◆ TASK BRIEF ◆
Your task is to repeat exactly the lines below between the line holding "If you found" and the line holding "- Understand project", inclusive, and only those.
*** RECORD SET ***
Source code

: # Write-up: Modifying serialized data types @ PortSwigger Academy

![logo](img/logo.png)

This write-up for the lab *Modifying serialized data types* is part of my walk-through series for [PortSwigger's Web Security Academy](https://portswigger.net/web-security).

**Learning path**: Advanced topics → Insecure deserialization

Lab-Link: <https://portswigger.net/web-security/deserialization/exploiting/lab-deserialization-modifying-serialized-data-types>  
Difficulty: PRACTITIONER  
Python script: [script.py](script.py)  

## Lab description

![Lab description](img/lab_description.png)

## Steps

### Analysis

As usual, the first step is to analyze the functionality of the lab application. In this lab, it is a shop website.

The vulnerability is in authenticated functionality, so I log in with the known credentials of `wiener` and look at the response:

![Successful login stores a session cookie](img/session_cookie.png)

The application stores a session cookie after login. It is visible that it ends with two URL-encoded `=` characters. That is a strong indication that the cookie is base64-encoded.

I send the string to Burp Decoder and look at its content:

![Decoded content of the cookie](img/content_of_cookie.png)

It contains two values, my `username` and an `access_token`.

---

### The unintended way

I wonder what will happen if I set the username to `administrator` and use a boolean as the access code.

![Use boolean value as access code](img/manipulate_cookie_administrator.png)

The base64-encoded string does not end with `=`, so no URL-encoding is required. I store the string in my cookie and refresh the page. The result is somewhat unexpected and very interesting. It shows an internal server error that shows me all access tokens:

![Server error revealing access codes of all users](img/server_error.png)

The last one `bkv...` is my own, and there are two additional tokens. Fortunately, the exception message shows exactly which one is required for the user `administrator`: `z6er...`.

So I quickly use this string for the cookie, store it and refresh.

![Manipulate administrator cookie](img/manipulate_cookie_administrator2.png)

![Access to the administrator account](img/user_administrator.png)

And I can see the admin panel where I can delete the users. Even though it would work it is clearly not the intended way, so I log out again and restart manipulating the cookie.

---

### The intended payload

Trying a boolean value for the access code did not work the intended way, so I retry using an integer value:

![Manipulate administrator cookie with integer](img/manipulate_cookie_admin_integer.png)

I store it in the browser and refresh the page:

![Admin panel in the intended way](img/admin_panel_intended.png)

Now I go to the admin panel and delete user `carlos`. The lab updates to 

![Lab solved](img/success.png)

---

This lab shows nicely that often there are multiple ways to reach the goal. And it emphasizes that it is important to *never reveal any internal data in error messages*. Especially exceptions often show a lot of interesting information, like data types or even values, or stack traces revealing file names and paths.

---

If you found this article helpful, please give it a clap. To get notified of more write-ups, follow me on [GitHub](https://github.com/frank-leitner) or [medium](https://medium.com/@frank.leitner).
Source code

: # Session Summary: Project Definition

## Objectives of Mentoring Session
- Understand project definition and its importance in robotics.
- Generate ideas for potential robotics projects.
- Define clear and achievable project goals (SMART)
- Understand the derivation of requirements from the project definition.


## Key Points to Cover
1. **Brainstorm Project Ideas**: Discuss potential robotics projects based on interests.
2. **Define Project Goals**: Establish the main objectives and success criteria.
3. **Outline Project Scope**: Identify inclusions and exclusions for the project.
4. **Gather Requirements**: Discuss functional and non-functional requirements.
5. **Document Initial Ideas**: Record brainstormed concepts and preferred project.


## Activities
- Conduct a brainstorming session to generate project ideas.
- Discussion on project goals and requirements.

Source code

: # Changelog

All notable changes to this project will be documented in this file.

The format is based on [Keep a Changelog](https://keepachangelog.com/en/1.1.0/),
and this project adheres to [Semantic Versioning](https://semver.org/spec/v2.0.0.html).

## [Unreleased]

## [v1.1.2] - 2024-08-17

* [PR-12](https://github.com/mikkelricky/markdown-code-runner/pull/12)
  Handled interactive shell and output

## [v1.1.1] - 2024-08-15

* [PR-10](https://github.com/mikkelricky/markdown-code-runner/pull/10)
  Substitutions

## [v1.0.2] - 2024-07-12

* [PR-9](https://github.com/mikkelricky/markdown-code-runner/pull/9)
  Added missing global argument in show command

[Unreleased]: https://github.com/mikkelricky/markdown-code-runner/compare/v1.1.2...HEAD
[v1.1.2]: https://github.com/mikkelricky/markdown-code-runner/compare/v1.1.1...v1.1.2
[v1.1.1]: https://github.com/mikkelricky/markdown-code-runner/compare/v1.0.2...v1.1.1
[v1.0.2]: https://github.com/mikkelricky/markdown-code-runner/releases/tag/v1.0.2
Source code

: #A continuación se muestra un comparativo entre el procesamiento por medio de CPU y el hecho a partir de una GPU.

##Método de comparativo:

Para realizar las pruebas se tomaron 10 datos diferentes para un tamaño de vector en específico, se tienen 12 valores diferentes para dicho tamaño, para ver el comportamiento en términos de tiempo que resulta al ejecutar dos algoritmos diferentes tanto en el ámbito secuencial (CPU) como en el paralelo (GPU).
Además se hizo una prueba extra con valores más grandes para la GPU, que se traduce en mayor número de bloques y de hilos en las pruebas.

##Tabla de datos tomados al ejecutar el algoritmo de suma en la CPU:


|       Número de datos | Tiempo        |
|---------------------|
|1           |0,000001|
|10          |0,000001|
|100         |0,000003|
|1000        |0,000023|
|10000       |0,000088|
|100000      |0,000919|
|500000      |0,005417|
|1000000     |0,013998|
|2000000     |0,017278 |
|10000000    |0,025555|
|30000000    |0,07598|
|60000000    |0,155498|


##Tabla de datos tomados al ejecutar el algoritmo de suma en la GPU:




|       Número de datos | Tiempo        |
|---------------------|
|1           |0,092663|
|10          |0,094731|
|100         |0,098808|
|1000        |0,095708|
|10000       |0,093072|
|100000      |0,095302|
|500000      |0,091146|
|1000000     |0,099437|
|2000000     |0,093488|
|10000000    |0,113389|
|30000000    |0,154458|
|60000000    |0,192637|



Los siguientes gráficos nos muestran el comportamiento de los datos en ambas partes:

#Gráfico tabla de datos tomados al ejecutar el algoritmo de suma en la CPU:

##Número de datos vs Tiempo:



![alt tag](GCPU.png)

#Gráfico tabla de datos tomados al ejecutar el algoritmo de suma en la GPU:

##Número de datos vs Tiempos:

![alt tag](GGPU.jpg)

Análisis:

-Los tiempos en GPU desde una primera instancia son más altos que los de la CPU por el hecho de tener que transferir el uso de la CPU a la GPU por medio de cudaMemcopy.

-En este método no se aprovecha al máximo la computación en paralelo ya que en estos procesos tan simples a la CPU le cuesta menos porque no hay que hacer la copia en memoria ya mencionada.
*** End of RECORD SET ***
◆ TASK OUTPUT ◆
If you found this article helpful, please give it a clap. To get notified of more write-ups, follow me on [GitHub](https://github.com/frank-leitner) or [medium](https://medium.com/@frank.leitner).
Source code

: # Session Summary: Project Definition

## Objectives of Mentoring Session
- Understand project definition and its importance in robotics.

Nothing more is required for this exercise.